Hi! I’m Anne. Welcome  to my kitchen! Well, we’re actually going to sit down out there at the table in the living room – there’s no room for even one chair in the kitchen…

I live in Manhattan, in an apartment with the smallest kitchen I’ve ever had even in New York City, with Rich, who eats and washes up, and two cats, who get underfoot (because that’s the Cat Job…)

I first cooked for myself every day in a dorm, in college, so learned early to keep things simple. Now, I have chronic migraine (which is improving, thank you) so I absolutely must keep my cooking simple. At the same time, for reasons of health and budget – and taste – I do not want to rely on commercially prepared food, whether packaged or from restaurants.  If I cook it myself, I know what I am eating, and can control both quality and cost.

And, to complicate matters slightly, while I have been writing this blog I have discovered that I have issues with gluten. Eliminating that has been much easier for me than for many people, partly because I just wasn’t eating much bread anyway, and largely because I wasn’t eating much commercial  prepared food – which often has gluten where you might not expect it… So now this has become a Gluten Free Blog – but really, that’s almost a sideline. I will occasionally post recipes for Gluten Free baked goods and the like, as I figure them out, and I will discuss alternatives – but mostly, I cook the way I did all along – pot roast and vegetarian bean soups and lots and lots of vegetables.  No matter what you do or do not eat, you will probably find something here you will like!

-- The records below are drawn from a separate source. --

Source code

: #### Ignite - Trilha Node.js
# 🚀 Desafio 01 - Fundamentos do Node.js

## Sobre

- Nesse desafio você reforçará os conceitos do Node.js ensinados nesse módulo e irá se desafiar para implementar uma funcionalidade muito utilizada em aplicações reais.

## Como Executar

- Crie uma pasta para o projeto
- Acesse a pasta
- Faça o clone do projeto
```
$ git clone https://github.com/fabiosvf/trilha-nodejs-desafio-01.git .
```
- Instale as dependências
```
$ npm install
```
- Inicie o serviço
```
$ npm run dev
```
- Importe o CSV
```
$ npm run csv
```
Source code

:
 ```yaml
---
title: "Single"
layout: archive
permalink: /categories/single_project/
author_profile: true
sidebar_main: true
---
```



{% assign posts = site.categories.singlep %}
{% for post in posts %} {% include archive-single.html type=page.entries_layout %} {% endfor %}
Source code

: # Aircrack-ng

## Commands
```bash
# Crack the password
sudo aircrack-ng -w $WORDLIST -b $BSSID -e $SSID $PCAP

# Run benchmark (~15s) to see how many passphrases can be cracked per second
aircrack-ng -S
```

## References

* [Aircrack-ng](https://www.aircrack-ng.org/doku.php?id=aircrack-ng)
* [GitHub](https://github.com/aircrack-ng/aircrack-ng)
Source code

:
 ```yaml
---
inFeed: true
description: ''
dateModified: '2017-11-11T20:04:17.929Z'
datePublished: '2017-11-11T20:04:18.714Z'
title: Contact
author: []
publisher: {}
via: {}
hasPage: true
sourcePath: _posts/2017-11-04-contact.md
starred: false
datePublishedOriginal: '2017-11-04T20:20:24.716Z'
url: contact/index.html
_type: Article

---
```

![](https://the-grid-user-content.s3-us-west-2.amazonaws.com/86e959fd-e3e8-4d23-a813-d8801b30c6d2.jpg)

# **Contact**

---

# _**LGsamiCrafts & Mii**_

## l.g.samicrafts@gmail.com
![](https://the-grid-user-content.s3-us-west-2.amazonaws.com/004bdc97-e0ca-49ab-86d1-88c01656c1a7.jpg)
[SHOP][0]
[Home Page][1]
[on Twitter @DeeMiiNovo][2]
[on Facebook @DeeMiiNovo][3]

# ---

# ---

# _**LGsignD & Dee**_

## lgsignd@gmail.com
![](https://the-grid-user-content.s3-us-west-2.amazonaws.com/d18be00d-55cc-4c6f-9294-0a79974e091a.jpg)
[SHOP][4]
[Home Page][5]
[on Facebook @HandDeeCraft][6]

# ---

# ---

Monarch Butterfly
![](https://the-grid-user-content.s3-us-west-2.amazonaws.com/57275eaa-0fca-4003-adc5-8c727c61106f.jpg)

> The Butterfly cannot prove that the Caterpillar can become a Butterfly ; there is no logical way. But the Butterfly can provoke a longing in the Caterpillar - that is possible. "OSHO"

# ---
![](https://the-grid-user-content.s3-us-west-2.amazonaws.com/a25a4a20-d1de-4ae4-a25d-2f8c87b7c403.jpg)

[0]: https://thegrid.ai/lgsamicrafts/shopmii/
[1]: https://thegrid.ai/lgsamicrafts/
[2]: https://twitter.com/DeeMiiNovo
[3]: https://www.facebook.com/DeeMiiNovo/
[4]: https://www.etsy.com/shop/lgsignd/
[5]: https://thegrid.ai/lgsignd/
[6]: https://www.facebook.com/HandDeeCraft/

I am self employed, and represent products in retail stores. Doing so, I have sold both food and cookware, done cooking demos in stores for each, and spoken to very many people about cooking. I have learned that, while many people enjoy cooking, and do it as a hobby, many have been convinced by TV shows, glossy magazines, and Foodie friends that it has to be complex and take vast amounts of time and effort. They believe that either you spend half an hour making the perfect béchamel from scratch, or you open a can of cream of something soup. Either everything you buy is perfectly organic, or imported, or otherwise “best quality,” or you order in and have no concept where your food comes from. Either you serve the perfect roast with the right sauce and delicate baby vegetables, or you eat a hamburger.

Well, I hope to show that this is a not a forced choice. Any of the above can be a valid choice, as you please – we’re all adults, you make your own decisions, and I’ve done them all, at one time or another –  but there are quick sauces, easy dishes, and shortcuts that do not compromise quality.

And, finally, there is nothing like opening my front door, smelling something wonderful, and realizing that it is *my* dinner, and I can sit down and relax. And I want you to know that experience.



About me — 2 Comments

  1. Thank you for sharing your story. I’ve lived in places with small kitchens and not so small kitchens, and I have a few friends who have lived some part of their lives in New York City, so I can appreciate what you have to work with it. Up until five years ago, I was one of those people who believed good food had to take hours to prepare and I wasn’t willing to invest that much time in something that would take an hour (probably less) to gobble up. But since then, I’ve also turned towards trying to cook as often as possible from whole foods — and we try our best to avoid processed foods at all costs! Keep sharing your meals!